12:15 pm CST
Well we have an orderly pounding of stocks going on with the DJIA down 600 as I write. To look at the bright side of things the drop in stocks is supporting lower interest rates as the 10 year is off a few basis points from this mornings high. I guess it is at this time we are happy we are not common stock holders–off course we have endured the pain of watching common stocks fly higher the last few years as we have had to be happy with our 7% coupon issues.
In spite of interest rates falling a bit midday preferreds, baby bonds and other interest rate sensitive securities are falling by a dime. This is simply the weak hands tossing the baby out with the bath water. Most seasoned income investors will ignore this ‘noise’ at this point in time. Falling by a dime is not meaningful.

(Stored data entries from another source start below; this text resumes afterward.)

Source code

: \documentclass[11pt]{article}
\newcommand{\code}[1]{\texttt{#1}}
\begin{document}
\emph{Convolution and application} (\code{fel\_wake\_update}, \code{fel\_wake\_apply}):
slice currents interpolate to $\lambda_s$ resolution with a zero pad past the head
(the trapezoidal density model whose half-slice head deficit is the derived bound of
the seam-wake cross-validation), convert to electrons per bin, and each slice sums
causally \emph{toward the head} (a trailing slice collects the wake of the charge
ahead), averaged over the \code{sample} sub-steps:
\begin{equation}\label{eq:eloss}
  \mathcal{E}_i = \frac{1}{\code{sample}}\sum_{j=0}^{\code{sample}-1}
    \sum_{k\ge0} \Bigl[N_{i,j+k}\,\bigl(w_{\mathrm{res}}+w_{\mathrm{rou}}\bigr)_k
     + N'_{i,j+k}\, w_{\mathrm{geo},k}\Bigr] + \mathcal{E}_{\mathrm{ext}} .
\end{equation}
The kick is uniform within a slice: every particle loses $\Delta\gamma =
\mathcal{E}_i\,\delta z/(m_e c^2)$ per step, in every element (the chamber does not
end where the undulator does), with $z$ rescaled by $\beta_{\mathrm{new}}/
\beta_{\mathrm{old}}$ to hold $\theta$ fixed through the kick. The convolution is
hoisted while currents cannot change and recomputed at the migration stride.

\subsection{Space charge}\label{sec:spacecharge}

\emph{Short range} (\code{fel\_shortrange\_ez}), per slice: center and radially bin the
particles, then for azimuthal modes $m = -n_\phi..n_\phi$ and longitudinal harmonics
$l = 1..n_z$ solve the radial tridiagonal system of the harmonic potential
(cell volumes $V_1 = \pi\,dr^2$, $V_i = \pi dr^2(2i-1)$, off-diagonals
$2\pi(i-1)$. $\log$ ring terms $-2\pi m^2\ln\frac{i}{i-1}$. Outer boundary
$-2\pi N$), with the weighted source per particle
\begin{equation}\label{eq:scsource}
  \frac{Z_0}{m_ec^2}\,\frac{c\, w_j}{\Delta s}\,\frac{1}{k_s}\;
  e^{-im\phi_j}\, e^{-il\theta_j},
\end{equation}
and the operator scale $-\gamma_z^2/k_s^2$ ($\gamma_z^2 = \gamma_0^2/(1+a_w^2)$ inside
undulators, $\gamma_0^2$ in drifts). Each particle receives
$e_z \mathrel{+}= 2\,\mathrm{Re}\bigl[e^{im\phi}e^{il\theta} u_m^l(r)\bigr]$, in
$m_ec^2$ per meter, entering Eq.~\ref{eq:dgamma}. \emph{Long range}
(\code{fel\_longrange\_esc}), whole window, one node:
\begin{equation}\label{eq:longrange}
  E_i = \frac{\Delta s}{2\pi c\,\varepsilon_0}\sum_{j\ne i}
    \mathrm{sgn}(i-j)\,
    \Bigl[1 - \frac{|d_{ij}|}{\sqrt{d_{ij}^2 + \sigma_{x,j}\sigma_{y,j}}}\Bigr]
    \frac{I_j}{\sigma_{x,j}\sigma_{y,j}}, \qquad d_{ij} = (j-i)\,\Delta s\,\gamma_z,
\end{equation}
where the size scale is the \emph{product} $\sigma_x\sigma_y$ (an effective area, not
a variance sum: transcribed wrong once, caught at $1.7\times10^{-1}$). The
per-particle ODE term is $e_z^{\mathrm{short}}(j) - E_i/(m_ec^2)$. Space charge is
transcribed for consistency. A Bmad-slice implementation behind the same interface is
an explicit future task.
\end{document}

REITs are hanging tough and are flat on the day–given the hammering they have received in recent months being flat is a victory.

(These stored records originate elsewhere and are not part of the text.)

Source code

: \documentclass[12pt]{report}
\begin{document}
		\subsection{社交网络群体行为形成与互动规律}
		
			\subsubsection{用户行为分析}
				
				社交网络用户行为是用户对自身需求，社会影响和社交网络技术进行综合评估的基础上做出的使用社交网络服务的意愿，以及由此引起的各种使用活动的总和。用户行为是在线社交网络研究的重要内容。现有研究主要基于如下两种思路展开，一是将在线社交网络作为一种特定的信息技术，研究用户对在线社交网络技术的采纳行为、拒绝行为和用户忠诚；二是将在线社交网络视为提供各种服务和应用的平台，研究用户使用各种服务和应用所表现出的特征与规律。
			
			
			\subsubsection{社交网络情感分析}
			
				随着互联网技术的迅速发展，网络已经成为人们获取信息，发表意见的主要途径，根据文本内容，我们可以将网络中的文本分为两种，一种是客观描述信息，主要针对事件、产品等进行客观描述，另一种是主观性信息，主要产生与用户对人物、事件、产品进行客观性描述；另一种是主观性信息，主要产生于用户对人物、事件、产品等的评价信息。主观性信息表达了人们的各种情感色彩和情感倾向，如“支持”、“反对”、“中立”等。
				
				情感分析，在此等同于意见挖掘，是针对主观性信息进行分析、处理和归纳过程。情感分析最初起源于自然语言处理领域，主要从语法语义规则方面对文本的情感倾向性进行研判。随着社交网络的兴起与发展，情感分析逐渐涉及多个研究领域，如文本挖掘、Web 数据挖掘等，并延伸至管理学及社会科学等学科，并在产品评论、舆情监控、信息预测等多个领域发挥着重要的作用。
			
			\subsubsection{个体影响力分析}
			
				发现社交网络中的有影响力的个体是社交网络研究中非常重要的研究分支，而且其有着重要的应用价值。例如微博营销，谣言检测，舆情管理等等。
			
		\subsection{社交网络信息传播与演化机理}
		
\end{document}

Utilities remain at a point just above their 52 week lows. We recently updated the dividends for utilities on the dividendinvestor.com site and as we updated we noted what low current yields most issues still had given the share price depreciation lately. We aren’t going to incur the market risk for just a 3% dividend.
MLPs are off more than 1% today, but these are not too sensitive to interest rate wiggles, but crude oil is off a buck and this is what is driving MLPs. We note that the Alerian MLP ETF (NYSE:AMLP) is now at a current yield of about 7.5%. We may have an interest in a small position if it becomes slightly more attractive.
We could have a very interesting end to the market day today–way up (from current lower levels) or maybe a plunge of a few hundred more Dow points.
We didn’t get our 2nd portfolio launched yesterday as we hoped – simply a case of running out of time.